Consumer Fraud No Longer Shocking

The depth, breadth, creativity, and depravity of scams and the scammers that perpetrate them no longer shock or offend. From grandmother scams to online dating scams, identity theft, data breaches, and any form of phishing or advanced fee scams, when you’ve seen one, you’ve seen them all. But the bad guys continue to find new ways to skin a cat.

The Better Business Bureau and the Consumer Sentinel Network received 725,000 consumer complaints of fraud in 2010. The defrauded consumers who reported fraud last year lost $1.7 billion.

Beware of the following scams.

Auction Scams: This ruse involves fake profiles advertising goods and accepting payments, with no intention of ever shipping any items. Scammers often contact potential victims within an auction website, but then bring communications to outside email or phone. Once the target engages with the scammer, social engineering commences.

Craigslist Scams: A scammer responds to a seller, claiming he wishes to purchase an item. He mails the seller a fake check for an amount in excess of the purchase price, with extra money included for shipping, and requests that the buyer deposit the check and then wire the payment to the shippers from the buyer’s own account. By the time the check bounces, the scammer has already received the seller’s money.

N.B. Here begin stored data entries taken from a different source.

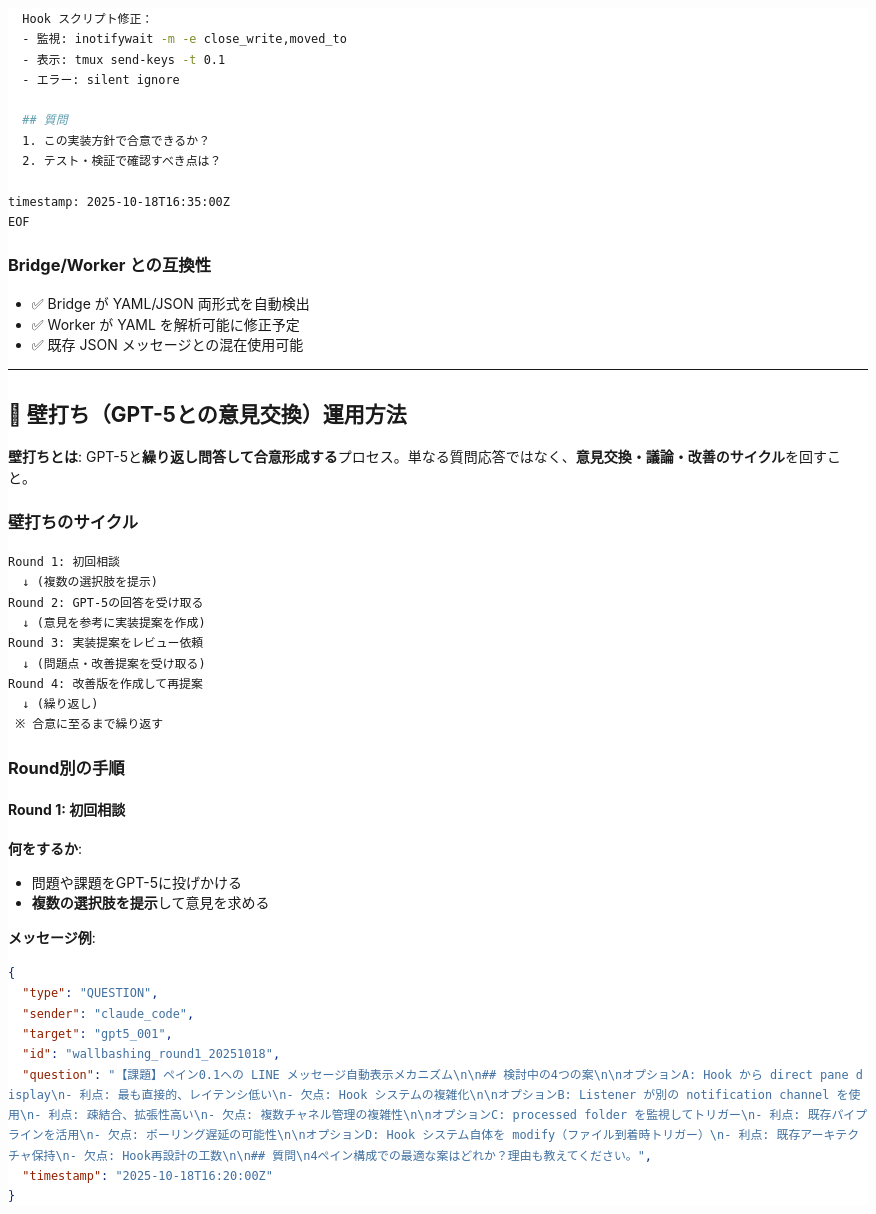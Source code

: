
 ```bash
  Hook スクリプト修正：
  - 監視: inotifywait -m -e close_write,moved_to
  - 表示: tmux send-keys -t 0.1
  - エラー: silent ignore

  ## 質問
  1. この実装方針で合意できるか？
  2. テスト・検証で確認すべき点は？

timestamp: 2025-10-18T16:35:00Z
EOF
```

### Bridge/Worker との互換性

- ✅ Bridge が YAML/JSON 両形式を自動検出
- ✅ Worker が YAML を解析可能に修正予定
- ✅ 既存 JSON メッセージとの混在使用可能

---

## 🎯 壁打ち（GPT-5との意見交換）運用方法

**壁打ちとは**: GPT-5と**繰り返し問答して合意形成する**プロセス。単なる質問応答ではなく、**意見交換・議論・改善のサイクル**を回すこと。

### 壁打ちのサイクル

```
Round 1: 初回相談
  ↓ (複数の選択肢を提示)
Round 2: GPT-5の回答を受け取る
  ↓ (意見を参考に実装提案を作成)
Round 3: 実装提案をレビュー依頼
  ↓ (問題点・改善提案を受け取る)
Round 4: 改善版を作成して再提案
  ↓ (繰り返し)
 ※ 合意に至るまで繰り返す
```

### Round別の手順

#### Round 1: 初回相談

**何をするか**:
- 問題や課題をGPT-5に投げかける
- **複数の選択肢を提示**して意見を求める

**メッセージ例**:
```json
{
  "type": "QUESTION",
  "sender": "claude_code",
  "target": "gpt5_001",
  "id": "wallbashing_round1_20251018",
  "question": "【課題】ペイン0.1への LINE メッセージ自動表示メカニズム\n\n## 検討中の4つの案\n\nオプションA: Hook から direct pane display\n- 利点: 最も直接的、レイテンシ低い\n- 欠点: Hook システムの複雑化\n\nオプションB: Listener が別の notification channel を使用\n- 利点: 疎結合、拡張性高い\n- 欠点: 複数チャネル管理の複雑性\n\nオプションC: processed folder を監視してトリガー\n- 利点: 既存パイプラインを活用\n- 欠点: ポーリング遅延の可能性\n\nオプションD: Hook システム自体を modify（ファイル到着時トリガー）\n- 利点: 既存アーキテクチャ保持\n- 欠点: Hook再設計の工数\n\n## 質問\n4ペイン構成での最適な案はどれか？理由も教えてください。",
  "timestamp": "2025-10-18T16:20:00Z"
}
```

Dating Scams: Criminals pose as lovesick Romeos or Juliets, looking to sweep their victims off their feet while emptying their bank accounts. Marriage is often discussed within the first week of communications, and the word love is used as frequently as the victims’ names, which coincidently are two of the most important words a person can hear.

For consumers, education and awareness is key. For platforms on which the scams proliferate, one risk mitigation solution employed by auction sites, retailers, and dating sites is device reputation management. This not only keeps known bad computers or mobile devices from creating more fake accounts, but it also protects businesses against brand new devices that are behaving similarly to cyber criminals.

Robert Siciliano, personal security and identity theft expert contributor to iovation, discusses Scambaiting on Fox News. (Disclosures)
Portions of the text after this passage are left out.